September start… positive to begin with!


Don't let us make imaginary evils, when you know we have so many real ones to encounter. – O Goldsmith.

Tuesday’s late recovery could well spill into today’s session, at least in early trades. Global markets didn’t witness any further damage overnight. Asian markets are mildly positive. Extrapolating the global trend, we expect a steady to higher start for Indian bourses. The advance may sustain, provided there is no fresh bad news or imaginary evils from any corner of the world.
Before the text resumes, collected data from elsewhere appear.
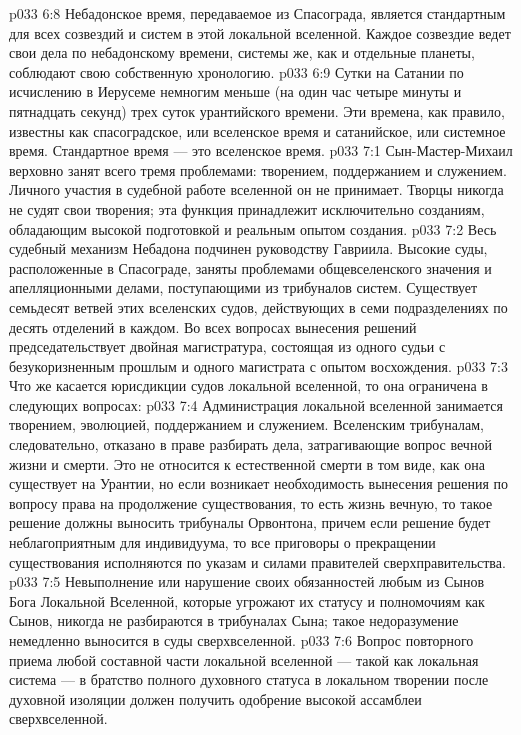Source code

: \vs p033 6:8 Небадонское время, передаваемое из Спасограда, является стандартным для всех созвездий и систем в этой локальной вселенной. Каждое созвездие ведет свои дела по небадонскому времени, системы же, как и отдельные планеты, соблюдают свою собственную хронологию.
\vs p033 6:9 Сутки на Сатании по исчислению в Иерусеме немногим меньше (на один час четыре минуты и пятнадцать секунд) трех суток урантийского времени. Эти времена, как правило, известны как спасоградское, или вселенское время и сатанийское, или системное время. Стандартное время --- это вселенское время.
\vs p033 7:1 Сын\hyp{}Мастер\hyp{}Михаил верховно занят всего тремя проблемами: творением, поддержанием и служением. Личного участия в судебной работе вселенной он не принимает. Творцы никогда не судят свои творения; эта функция принадлежит исключительно созданиям, обладающим высокой подготовкой и реальным опытом создания.
\vs p033 7:2 Весь судебный механизм Небадона подчинен руководству Гавриила. Высокие суды, расположенные в Спасограде, заняты проблемами общевселенского значения и апелляционными делами, поступающими из трибуналов систем. Существует семьдесят ветвей этих вселенских судов, действующих в семи подразделениях по десять отделений в каждом. Во всех вопросах вынесения решений председательствует двойная магистратура, состоящая из одного судьи с безукоризненным прошлым и одного магистрата с опытом восхождения.
\vs p033 7:3 Что же касается юрисдикции судов локальной вселенной, то она ограничена в следующих вопросах:
\vs p033 7:4 \bibnobreakspace Администрация локальной вселенной занимается творением, эволюцией, поддержанием и служением. Вселенским трибуналам, следовательно, отказано в праве разбирать дела, затрагивающие вопрос вечной жизни и смерти. Это не относится к естественной смерти в том виде, как она существует на Урантии, но если возникает необходимость вынесения решения по вопросу права на продолжение существования, то есть жизнь вечную, то такое решение должны выносить трибуналы Орвонтона, причем если решение будет неблагоприятным для индивидуума, то все приговоры о прекращении существования исполняются по указам и силами правителей сверхправительства.
\vs p033 7:5 \pc {}\bibnobreakspace Невыполнение или нарушение своих обязанностей любым из Сынов Бога Локальной Вселенной, которые угрожают их статусу и полномочиям как Сынов, никогда не разбираются в трибуналах Сына; такое недоразумение немедленно выносится в суды сверхвселенной.
\vs p033 7:6 \pc {}\bibnobreakspace Вопрос повторного приема любой составной части локальной вселенной --- такой как локальная система --- в братство полного духовного статуса в локальном творении после духовной изоляции должен получить одобрение высокой ассамблеи сверхвселенной.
It’s the first trading session of a new month, which means lots of new data points to absorb and analyse. Back home, we will get monthly Auto and Cement sales aside from the trade data. Globally, the markets will closely follow the manufacturing PMI figures, particularly that for China and the US. But the most awaited data is the US monthly payroll report that will be out on Friday.

Talking of data, reports suggest some discrepancies in Q1 GDP numbers. May be the Government’s statistical office could have a credible explanation. Nevertheless, India is likely to grow at upwards of 8% in FY11. The big question is whether a slowing global economy will bite off a few percentage points from the GDP.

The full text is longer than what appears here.